On Oct. 30, each student was charged with “disruption of the university” and “failure to comply.” The violations came after the students held a protest of UO President Michael Schill’s “State of the University” speech on Oct. 6. Protesters took the stage and the speech was canceled. A few hours after the protest, the Student Collective released a list of 22 demands. A coalition of student activists, its demands hinged on the rights and safety of marginalized students on campus.
On Tuesday, Schill and Provost Jayanth Banavar wrote a letter to the Senate that was published to the Senate website. The letter recommended that the Senate should not support the collective’s list of resolutions because the administration found the wording of the resolutions to be inaccurate in certain sections.

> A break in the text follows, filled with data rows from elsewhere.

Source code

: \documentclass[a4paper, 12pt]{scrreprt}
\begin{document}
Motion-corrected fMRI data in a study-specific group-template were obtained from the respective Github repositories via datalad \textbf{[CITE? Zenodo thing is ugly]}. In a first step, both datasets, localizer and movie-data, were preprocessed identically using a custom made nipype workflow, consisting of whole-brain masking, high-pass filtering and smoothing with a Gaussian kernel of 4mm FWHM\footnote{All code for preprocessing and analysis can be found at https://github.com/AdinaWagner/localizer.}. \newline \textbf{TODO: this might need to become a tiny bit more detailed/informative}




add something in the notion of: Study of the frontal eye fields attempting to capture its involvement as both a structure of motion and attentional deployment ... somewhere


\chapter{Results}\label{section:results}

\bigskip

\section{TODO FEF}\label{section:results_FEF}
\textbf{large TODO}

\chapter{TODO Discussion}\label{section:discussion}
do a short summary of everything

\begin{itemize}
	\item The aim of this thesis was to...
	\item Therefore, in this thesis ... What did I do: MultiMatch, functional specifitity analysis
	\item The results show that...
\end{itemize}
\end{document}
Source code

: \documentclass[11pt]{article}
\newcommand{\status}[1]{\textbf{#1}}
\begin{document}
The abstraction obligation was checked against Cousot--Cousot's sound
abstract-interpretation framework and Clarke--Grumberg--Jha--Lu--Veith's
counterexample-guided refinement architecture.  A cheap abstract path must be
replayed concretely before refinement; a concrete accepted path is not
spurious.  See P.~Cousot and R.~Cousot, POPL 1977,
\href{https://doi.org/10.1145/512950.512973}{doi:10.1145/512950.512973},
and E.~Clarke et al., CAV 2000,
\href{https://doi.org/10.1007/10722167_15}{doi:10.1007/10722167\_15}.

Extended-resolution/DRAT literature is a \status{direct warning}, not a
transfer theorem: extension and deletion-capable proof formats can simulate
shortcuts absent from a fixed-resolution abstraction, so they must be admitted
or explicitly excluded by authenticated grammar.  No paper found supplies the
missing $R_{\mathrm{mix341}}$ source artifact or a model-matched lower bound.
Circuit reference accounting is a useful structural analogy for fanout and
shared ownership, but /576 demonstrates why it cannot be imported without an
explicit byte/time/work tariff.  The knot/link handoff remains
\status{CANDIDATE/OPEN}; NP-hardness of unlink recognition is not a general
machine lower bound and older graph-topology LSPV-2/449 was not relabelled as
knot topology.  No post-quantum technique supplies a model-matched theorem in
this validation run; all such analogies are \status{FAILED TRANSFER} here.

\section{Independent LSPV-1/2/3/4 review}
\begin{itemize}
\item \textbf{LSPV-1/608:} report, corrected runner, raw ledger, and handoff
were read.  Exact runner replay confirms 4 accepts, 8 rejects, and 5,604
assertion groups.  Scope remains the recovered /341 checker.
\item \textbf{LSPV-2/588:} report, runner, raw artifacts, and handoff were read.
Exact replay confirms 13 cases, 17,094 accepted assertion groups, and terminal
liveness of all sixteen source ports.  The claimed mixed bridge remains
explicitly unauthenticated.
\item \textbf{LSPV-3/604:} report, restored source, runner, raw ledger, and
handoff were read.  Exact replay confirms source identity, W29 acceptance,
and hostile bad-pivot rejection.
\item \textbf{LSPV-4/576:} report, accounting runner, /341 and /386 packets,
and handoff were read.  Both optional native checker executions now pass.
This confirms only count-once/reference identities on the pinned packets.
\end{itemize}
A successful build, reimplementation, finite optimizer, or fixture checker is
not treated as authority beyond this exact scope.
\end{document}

For example, the Student Collective’s resolution stated that UO welcomed white supremacist groups to campus. Schill and Banavar’s letter states that this was not true, as the university cannot legally deny any group from being on campus, “unless they constitute true threats to the physical safety of members of our community.”
The Senate voted to divide the resolution into two parts to simplify the resolution. Part one addresses the issues with student conduct code inconsistencies regarding free speech and civil disobedience and peaceful protesting. Part two addresses the university’s attitude towards the white supremacist groups invited to campus, and how they are a danger to student safety.
The UO Student Collective first presented its resolutions at the Senate meeting on Nov. 15, when the Senate was informed it would vote on the resolutions on Nov. 29. The UO Student Collective made changes to the initial resolution on Nov. 29 to emphasize the student body’s right to free speech and clarify the resolutions overall.
According to Senate President Chris Sinclair, the Senate bylaws state that any resolutions the Senate votes on must stand for two weeks before voting. In order to vote on the passing of part one of the resolutions, the Senate had to vote on a suspension of the rules.
The Senate voted to suspend the rules to vote on the first resolution on Nov. 29 due to the impending deadline of the charges the Student Collective is facing on Dec. 8.
The resolution call for the UO administration to “cease the Student Conduct disciplinary charges” against the protesters and support the collective’s attempt to “create meaningful structural change” on campus.
Part two of the resolution proposes that the UO Senate should “urge administration to pledge that they will use their position of power to deny White Nationalists and hate groups a platform on this campus.”
Correction: This article previously reported that the UO Senate voted on all the UO Student Collective resolutions. In fact, the Senate has only voted on part one of the resolutions. This article has been changed to reflect this information.